::: Provided information
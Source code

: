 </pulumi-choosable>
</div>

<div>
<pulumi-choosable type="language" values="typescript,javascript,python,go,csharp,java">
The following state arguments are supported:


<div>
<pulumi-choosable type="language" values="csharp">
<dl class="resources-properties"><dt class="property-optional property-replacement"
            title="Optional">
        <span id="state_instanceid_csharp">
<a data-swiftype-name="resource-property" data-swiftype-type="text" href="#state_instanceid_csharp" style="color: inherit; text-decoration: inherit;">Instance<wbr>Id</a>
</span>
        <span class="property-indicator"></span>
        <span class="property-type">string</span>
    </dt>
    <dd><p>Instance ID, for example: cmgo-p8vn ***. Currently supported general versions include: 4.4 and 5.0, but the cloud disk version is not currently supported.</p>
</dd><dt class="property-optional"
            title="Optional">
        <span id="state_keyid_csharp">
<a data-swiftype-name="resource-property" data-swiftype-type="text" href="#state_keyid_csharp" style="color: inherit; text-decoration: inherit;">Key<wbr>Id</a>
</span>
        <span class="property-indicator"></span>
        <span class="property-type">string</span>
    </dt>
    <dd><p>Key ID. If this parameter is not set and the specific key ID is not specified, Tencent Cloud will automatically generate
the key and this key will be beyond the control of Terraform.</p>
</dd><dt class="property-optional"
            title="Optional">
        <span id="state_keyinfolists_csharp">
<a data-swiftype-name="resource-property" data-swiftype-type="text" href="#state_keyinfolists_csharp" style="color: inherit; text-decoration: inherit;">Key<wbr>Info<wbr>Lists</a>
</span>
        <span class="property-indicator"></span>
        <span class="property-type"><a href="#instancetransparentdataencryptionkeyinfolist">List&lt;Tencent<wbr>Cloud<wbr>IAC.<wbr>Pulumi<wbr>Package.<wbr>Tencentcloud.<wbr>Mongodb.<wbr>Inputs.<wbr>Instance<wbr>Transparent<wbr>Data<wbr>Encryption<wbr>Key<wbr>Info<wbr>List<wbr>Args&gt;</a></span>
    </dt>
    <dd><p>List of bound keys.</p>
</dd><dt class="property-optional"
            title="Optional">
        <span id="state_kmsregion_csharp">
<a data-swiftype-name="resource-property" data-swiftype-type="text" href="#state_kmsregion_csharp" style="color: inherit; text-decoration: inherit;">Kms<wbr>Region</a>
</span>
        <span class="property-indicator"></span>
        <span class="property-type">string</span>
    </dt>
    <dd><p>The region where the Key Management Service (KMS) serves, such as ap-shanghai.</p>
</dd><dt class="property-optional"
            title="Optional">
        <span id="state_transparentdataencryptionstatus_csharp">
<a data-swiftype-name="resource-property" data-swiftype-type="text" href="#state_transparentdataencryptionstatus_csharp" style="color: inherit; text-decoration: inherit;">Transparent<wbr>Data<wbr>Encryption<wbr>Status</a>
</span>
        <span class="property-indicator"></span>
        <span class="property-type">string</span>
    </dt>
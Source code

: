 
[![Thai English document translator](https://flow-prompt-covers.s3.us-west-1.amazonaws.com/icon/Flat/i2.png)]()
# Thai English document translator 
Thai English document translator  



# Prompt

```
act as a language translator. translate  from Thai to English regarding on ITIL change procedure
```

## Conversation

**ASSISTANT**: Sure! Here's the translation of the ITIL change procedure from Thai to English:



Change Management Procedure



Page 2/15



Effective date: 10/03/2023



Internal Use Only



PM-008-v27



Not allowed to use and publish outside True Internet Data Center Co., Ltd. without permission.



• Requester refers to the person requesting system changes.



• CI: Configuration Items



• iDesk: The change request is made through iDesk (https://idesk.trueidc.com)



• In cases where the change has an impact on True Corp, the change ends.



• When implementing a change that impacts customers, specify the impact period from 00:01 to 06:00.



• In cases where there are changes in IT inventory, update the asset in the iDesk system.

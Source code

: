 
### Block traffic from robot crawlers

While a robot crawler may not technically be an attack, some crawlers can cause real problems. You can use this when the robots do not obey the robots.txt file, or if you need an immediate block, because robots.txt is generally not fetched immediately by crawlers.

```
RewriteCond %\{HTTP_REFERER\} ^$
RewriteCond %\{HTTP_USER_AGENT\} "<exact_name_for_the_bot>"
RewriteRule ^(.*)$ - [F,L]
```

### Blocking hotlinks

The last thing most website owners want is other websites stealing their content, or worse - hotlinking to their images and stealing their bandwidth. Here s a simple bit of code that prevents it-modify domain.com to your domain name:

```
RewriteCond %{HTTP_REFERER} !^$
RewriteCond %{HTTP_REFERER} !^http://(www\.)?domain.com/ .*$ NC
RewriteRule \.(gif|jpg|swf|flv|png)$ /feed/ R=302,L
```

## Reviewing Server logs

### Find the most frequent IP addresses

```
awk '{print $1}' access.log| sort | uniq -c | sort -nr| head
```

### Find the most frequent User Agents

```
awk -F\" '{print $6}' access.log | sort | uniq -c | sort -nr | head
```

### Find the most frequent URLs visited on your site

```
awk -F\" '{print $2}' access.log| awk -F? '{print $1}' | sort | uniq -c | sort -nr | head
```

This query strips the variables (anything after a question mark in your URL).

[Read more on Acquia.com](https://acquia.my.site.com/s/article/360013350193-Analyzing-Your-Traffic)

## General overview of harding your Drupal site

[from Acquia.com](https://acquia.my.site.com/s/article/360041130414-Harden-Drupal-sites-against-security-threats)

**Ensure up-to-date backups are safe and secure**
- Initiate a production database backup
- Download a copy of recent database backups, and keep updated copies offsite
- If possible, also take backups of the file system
::::::
Return a copy of every line in the records that includes the string "language".

<pulumi-choosable type="language" values="typescript,javascript,python,go,csharp,java">
<pulumi-choosable type="language" values="csharp">
act as a language translator. translate  from Thai to English regarding on ITIL change procedure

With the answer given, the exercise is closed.